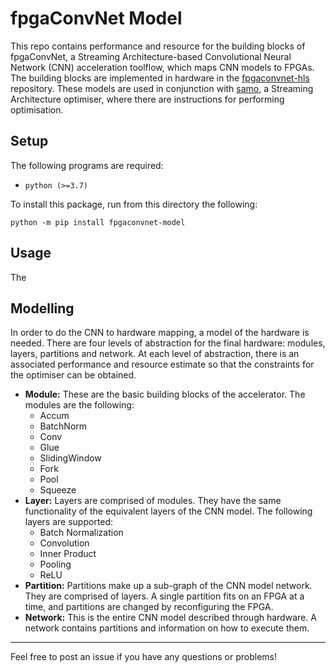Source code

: # fpgaConvNet Model

This repo contains performance and resource for the building blocks of fpgaConvNet, a Streaming Architecture-based Convolutional Neural Network (CNN) acceleration toolflow, which maps CNN models to FPGAs. The building blocks are implemented in hardware in the [fpgaconvnet-hls](https://github.com/AlexMontgomerie/fpgaconvnet-hls) repository. These models are used in conjunction with [samo](https://github.com/AlexMontgomerie/samo), a Streaming Architecture optimiser, where there are instructions for performing optimisation.

## Setup

The following programs are required:

- `python (>=3.7)`

To install this package, run from this directory the following:

```
python -m pip install fpgaconvnet-model
```

## Usage

The 

## Modelling

In order to do the CNN to hardware mapping, a model of the hardware is needed. There are four levels of abstraction for the final hardware: modules, layers, partitions and network. At each level of abstraction, there is an associated performance and resource estimate so that the constraints for the optimiser can be obtained.

- __Module:__ These are the basic building blocks of the accelerator. The modules are the following:
  - Accum
  - BatchNorm
  - Conv
  - Glue
  - SlidingWindow
  - Fork
  - Pool
  - Squeeze
- __Layer:__ Layers are comprised of modules. They have the same functionality of the equivalent layers of the CNN model. The following layers are supported:
  - Batch Normalization
  - Convolution
  - Inner Product
  - Pooling
  - ReLU
- __Partition:__ Partitions make up a sub-graph of the CNN model network. They are comprised of layers. A single partition fits on an FPGA at a time, and partitions are changed by reconfiguring the FPGA.
- __Network:__ This is the entire CNN model described through hardware. A network contains partitions and information on how to execute them.

---

Feel free to post an issue if you have any questions or problems!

## Try it
Set the listing down again exactly, skipping each picture.

## Answer area
Source code

: # fpgaConvNet Model

This repo contains performance and resource for the building blocks of fpgaConvNet, a Streaming Architecture-based Convolutional Neural Network (CNN) acceleration toolflow, which maps CNN models to FPGAs. The building blocks are implemented in hardware in the [fpgaconvnet-hls](https://github.com/AlexMontgomerie/fpgaconvnet-hls) repository. These models are used in conjunction with [samo](https://github.com/AlexMontgomerie/samo), a Streaming Architecture optimiser, where there are instructions for performing optimisation.

## Setup

The following programs are required:

- `python (>=3.7)`

To install this package, run from this directory the following:

```
python -m pip install fpgaconvnet-model
```

## Usage

The 

## Modelling

In order to do the CNN to hardware mapping, a model of the hardware is needed. There are four levels of abstraction for the final hardware: modules, layers, partitions and network. At each level of abstraction, there is an associated performance and resource estimate so that the constraints for the optimiser can be obtained.

- __Module:__ These are the basic building blocks of the accelerator. The modules are the following:
  - Accum
  - BatchNorm
  - Conv
  - Glue
  - SlidingWindow
  - Fork
  - Pool
  - Squeeze
- __Layer:__ Layers are comprised of modules. They have the same functionality of the equivalent layers of the CNN model. The following layers are supported:
  - Batch Normalization
  - Convolution
  - Inner Product
  - Pooling
  - ReLU
- __Partition:__ Partitions make up a sub-graph of the CNN model network. They are comprised of layers. A single partition fits on an FPGA at a time, and partitions are changed by reconfiguring the FPGA.
- __Network:__ This is the entire CNN model described through hardware. A network contains partitions and information on how to execute them.

---

Feel free to post an issue if you have any questions or problems!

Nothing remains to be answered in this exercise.